MONSTER モンスター[完全版] / エンキ・ビラル

2026年、ナイキはその驚異的な記憶力により過去を蘇らせ、自分が生まれた1993年、戦火のサラエヴォでの出来事を思い出す。生まれて数日後に出会った同じ孤児のアミールとレイラのこと、彼らを生涯守ると誓ったこと…。さまざまな宗教が覇権を争う時代、ナイキは離ればなれになったふたりを探し出そうとするが、意図せずして世界規模の闘争に巻き込まれてしまう。この争いは謎めいた「モンスター」によって操られていた。エンキ・ビラルが、その驚異的な洞察力を駆使して描く近未来の世界。

バンド・デシネ界ではメビウスと並び巨匠の名を欲しいままにする作家、エンキ・ビラルだが、日本ではその訳出本の数は少なく、その絵の凄さだけは伝わってくるものの、彼が創り出す物語の全貌はなかなか掴めなかった。そして今回、やっと彼の「モンスター」三部作が合本完全版として邦訳され、これは読まねば、と早速飛びついたのだ。
物語は近未来のヨーロッパを舞台に、かつて戦火のサラエヴォで生まれ散り散りになっていた3人の男女が、原理主義結社「オブスキュランティス・オーダー」とそのメンバーであるテロリズム・アーティスト、オプテュス・ウォーホールが引き起こした世界規模の紛争と破壊に翻弄されながら、再び出会うまでを描いたSF作品だ。近未来のサイバーかつ退廃的な文化・風俗、まるで臓物と神経節のように入り組みとぐろを巻く街並みと機械群、火星への次元断層、誰が本物で偽者なのか容易に判別できないクローン、寄生体、そして蝿、魚類という謎のキーワードに満ちたこの物語を、エンキ・ビラルは暗く寒々しく、常に蠢いているかのような描線で描ききる。
しかしその物語は実のところ、とっつきやすいものであるとは言い難い。まず登場人物たちの顔が似通っている上に、彼らのクローンがいつの間にかそこここで物語を演ずるために、読んでいて戸惑うことがしばしばあった。ページを繰るごとに次から次に沸き上がる鮮烈なイメージには目を奪われるが、それに追いつかないストーリーテリングには時としてもどかしさすら感じた。エンキ・ビラルの繰り出すイメージには何がしかの"意味するもの"があるように思えるのだけれども、それをなかなか読み取れないことも歯痒かった。

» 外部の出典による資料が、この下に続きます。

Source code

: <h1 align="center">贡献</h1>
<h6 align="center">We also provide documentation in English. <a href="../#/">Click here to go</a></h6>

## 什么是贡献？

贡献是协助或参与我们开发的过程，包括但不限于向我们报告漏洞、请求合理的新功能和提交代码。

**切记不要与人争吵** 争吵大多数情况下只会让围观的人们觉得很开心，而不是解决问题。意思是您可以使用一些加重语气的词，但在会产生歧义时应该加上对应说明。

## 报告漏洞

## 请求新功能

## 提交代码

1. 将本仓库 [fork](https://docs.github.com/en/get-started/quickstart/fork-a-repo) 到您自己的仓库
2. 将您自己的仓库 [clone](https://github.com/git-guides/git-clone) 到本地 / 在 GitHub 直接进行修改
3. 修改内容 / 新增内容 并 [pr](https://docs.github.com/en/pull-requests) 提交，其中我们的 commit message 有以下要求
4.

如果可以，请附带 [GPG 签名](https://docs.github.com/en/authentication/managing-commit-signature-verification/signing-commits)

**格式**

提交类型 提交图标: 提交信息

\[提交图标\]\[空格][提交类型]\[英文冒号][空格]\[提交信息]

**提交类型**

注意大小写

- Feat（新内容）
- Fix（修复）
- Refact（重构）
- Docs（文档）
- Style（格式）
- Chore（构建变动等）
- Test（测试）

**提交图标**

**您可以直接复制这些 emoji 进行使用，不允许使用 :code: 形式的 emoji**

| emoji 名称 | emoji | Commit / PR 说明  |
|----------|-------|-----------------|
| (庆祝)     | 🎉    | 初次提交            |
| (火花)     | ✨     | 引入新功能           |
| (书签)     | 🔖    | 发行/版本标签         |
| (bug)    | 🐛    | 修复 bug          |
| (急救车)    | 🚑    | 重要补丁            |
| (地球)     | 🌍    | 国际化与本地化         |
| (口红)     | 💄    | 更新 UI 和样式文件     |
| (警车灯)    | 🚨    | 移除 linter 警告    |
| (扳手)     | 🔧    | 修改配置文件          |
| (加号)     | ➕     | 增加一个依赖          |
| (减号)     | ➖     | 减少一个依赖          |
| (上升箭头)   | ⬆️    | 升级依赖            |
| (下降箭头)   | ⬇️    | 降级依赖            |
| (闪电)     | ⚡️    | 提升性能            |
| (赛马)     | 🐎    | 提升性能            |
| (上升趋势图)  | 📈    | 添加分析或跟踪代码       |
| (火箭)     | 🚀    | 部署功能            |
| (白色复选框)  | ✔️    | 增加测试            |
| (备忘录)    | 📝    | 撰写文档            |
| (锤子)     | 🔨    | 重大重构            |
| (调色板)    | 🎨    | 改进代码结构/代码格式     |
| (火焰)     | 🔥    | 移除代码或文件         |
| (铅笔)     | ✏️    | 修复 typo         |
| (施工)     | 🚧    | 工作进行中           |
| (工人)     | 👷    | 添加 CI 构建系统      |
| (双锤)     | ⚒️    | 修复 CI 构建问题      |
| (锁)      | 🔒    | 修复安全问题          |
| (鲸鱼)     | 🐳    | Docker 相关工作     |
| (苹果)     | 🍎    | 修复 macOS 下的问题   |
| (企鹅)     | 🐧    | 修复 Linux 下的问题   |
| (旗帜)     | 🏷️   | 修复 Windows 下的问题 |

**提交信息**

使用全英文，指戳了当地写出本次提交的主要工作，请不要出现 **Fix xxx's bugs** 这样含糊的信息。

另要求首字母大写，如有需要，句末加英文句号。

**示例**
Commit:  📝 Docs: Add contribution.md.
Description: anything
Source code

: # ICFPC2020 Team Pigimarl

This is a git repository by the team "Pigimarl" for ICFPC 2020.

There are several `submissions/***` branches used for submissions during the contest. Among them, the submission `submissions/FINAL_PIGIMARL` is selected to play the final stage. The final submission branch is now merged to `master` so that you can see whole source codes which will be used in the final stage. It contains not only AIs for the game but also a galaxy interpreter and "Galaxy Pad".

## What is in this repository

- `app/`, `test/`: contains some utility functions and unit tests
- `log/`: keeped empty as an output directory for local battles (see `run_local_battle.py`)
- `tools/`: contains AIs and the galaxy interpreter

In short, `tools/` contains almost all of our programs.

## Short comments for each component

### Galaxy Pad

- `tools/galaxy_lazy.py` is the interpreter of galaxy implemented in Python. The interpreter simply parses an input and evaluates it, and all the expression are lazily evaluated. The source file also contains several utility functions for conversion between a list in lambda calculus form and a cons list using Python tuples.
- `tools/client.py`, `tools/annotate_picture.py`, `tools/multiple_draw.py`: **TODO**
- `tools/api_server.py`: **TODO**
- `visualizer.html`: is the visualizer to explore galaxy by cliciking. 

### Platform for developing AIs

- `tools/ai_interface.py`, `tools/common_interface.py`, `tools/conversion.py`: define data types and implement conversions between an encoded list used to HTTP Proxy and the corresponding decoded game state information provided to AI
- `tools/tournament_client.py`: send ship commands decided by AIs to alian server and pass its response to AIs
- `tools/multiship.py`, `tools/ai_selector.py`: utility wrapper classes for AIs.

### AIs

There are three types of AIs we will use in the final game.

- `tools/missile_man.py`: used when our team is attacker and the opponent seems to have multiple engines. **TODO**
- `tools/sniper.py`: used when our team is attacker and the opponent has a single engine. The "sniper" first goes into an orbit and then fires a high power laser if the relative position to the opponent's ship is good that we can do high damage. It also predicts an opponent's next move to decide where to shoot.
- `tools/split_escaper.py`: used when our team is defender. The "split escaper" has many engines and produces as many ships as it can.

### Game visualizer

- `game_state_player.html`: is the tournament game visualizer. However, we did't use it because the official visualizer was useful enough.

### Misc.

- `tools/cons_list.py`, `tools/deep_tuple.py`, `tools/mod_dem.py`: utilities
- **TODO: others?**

この分かり難さは、作者エンキ・ビラルが旧ユーゴスラヴィアの生まれであり、そしてこの物語の背景に、ユーゴスラヴィア紛争とその崩壊、そして急進派の台頭による傷あとが残されているからなのではないかと感じた。ユーゴスラヴィア紛争といえば去年観て非常に感銘を受けた映画『アンダーグラウンド』を思い出すが、とても一言では説明できない複雑なファクターを持った紛争であり、当の自分もその全容を理解しているとはとてもとても言えない部分がある。
しかしユーゴ紛争というキーワードからこの物語を逆引きするなら、世界への不信、決して相容れない党派性とその闘争、クローンとして何度も体験する死、瓦礫の未来という名の記憶、そして盟友とのなけなしの愛…などといった物語の断片から、作者の垣間見たユーゴ紛争の片鱗をうかがう事が出来るかもしれない。そういった意味で、決して万人向けの内容ではないにしろ、十分挑戦し甲斐のあるコミックであると言える。そしてなによりも、絵が、素晴らしい。特筆すべきはエンキ・ビラルがグラフィックの中で使う「赤」だ。それは血のような赤ではない。それは、血そのものの赤なのだ。エンキ・ビラルの絵は、常に血を流し続けている。そしてその赤い血は、ユーゴ紛争の中で流し続けられてきた血の色なのだ。